▶ BRIEF: Return the material exactly, first line through the line containing "필요한 과정이 무엇일까?", and nothing more. Pictures stay out.

▶ INFORMATION SHOWN:
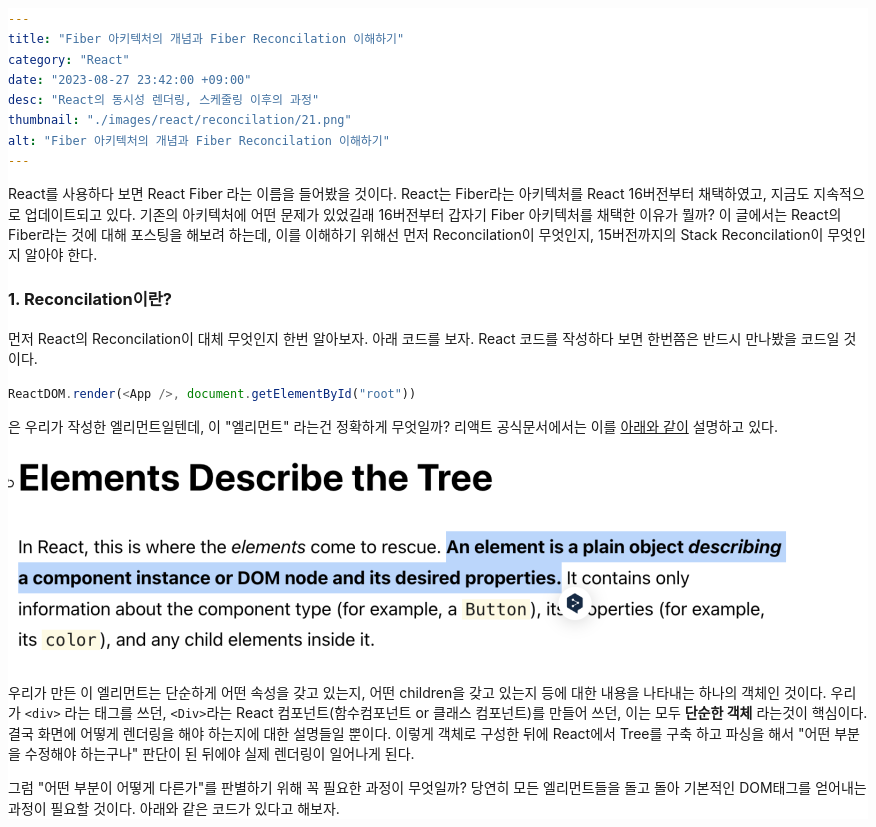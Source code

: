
```yaml
---
title: "Fiber 아키텍처의 개념과 Fiber Reconcilation 이해하기"
category: "React"
date: "2023-08-27 23:42:00 +09:00"
desc: "React의 동시성 렌더링, 스케줄링 이후의 과정"
thumbnail: "./images/react/reconcilation/21.png"
alt: "Fiber 아키텍처의 개념과 Fiber Reconcilation 이해하기"
---
```


React를 사용하다 보면 React Fiber 라는 이름을 들어봤을 것이다.
React는 Fiber라는 아키텍처를 React 16버전부터 채택하였고, 지금도 지속적으로 업데이트되고 있다.
기존의 아키텍처에 어떤 문제가 있었길래 16버전부터 갑자기 Fiber 아키텍처를 채택한 이유가 뭘까?
이 글에서는 React의 Fiber라는 것에 대해 포스팅을 해보려 하는데, 이를 이해하기 위해선 먼저 Reconcilation이 무엇인지, 15버전까지의 Stack Reconcilation이 무엇인지 알아야 한다.

### 1. Reconcilation이란?

먼저 React의 Reconcilation이 대체 무엇인지 한번 알아보자.
아래 코드를 보자.
React 코드를 작성하다 보면 한번쯤은 반드시 만나봤을 코드일 것이다.

```js
ReactDOM.render(<App />, document.getElementById("root"))
```

<App/>은 우리가 작성한 엘리먼트일텐데, 이 "엘리먼트" 라는건 정확하게 무엇일까?
리액트 공식문서에서는 이를 [아래와 같이](https://legacy.reactjs.org/blog/2015/12/18/react-components-elements-and-instances.html#elements-describe-the-tree) 설명하고 있다.

<img src="./images/react/reconcilation/1.png" alt="1.png"/> 
<br/>

우리가 만든 이 엘리먼트는 단순하게 어떤 속성을 갖고 있는지, 어떤 children을 갖고 있는지 등에 대한 내용을 나타내는 하나의 객체인 것이다.
우리가 `<div>` 라는 태그를 쓰던, `<Div>`라는 React 컴포넌트(함수컴포넌트 or 클래스 컴포넌트)를 만들어 쓰던, 이는 모두 **단순한 객체** 라는것이 핵심이다. 결국 화면에 어떻게 렌더링을 해야 하는지에 대한 설명들일 뿐이다. 이렇게 객체로 구성한 뒤에 React에서 Tree를 구축 하고 파싱을 해서 "어떤 부분을 수정해야 하는구나" 판단이 된 뒤에야 실제 렌더링이 일어나게 된다.

그럼 "어떤 부분이 어떻게 다른가"를 판별하기 위해 꼭 필요한 과정이 무엇일까?
당연히 모든 엘리먼트들을 돌고 돌아 기본적인 DOM태그를 얻어내는 과정이 필요할 것이다.
아래와 같은 코드가 있다고 해보자.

▶ SOLUTION FOR THIS EXERCISE:
Source code

:
```yaml
---
title: "Fiber 아키텍처의 개념과 Fiber Reconcilation 이해하기"
category: "React"
date: "2023-08-27 23:42:00 +09:00"
desc: "React의 동시성 렌더링, 스케줄링 이후의 과정"
thumbnail: "./images/react/reconcilation/21.png"
alt: "Fiber 아키텍처의 개념과 Fiber Reconcilation 이해하기"
---
```


React를 사용하다 보면 React Fiber 라는 이름을 들어봤을 것이다.
React는 Fiber라는 아키텍처를 React 16버전부터 채택하였고, 지금도 지속적으로 업데이트되고 있다.
기존의 아키텍처에 어떤 문제가 있었길래 16버전부터 갑자기 Fiber 아키텍처를 채택한 이유가 뭘까?
이 글에서는 React의 Fiber라는 것에 대해 포스팅을 해보려 하는데, 이를 이해하기 위해선 먼저 Reconcilation이 무엇인지, 15버전까지의 Stack Reconcilation이 무엇인지 알아야 한다.

### 1. Reconcilation이란?

먼저 React의 Reconcilation이 대체 무엇인지 한번 알아보자.
아래 코드를 보자.
React 코드를 작성하다 보면 한번쯤은 반드시 만나봤을 코드일 것이다.

```js
ReactDOM.render(<App />, document.getElementById("root"))
```

<App/>은 우리가 작성한 엘리먼트일텐데, 이 "엘리먼트" 라는건 정확하게 무엇일까?
리액트 공식문서에서는 이를 [아래와 같이](https://legacy.reactjs.org/blog/2015/12/18/react-components-elements-and-instances.html#elements-describe-the-tree) 설명하고 있다.

<img src="./images/react/reconcilation/1.png" alt="1.png"/> 
<br/>

우리가 만든 이 엘리먼트는 단순하게 어떤 속성을 갖고 있는지, 어떤 children을 갖고 있는지 등에 대한 내용을 나타내는 하나의 객체인 것이다.
우리가 `<div>` 라는 태그를 쓰던, `<Div>`라는 React 컴포넌트(함수컴포넌트 or 클래스 컴포넌트)를 만들어 쓰던, 이는 모두 **단순한 객체** 라는것이 핵심이다. 결국 화면에 어떻게 렌더링을 해야 하는지에 대한 설명들일 뿐이다. 이렇게 객체로 구성한 뒤에 React에서 Tree를 구축 하고 파싱을 해서 "어떤 부분을 수정해야 하는구나" 판단이 된 뒤에야 실제 렌더링이 일어나게 된다.

그럼 "어떤 부분이 어떻게 다른가"를 판별하기 위해 꼭 필요한 과정이 무엇일까?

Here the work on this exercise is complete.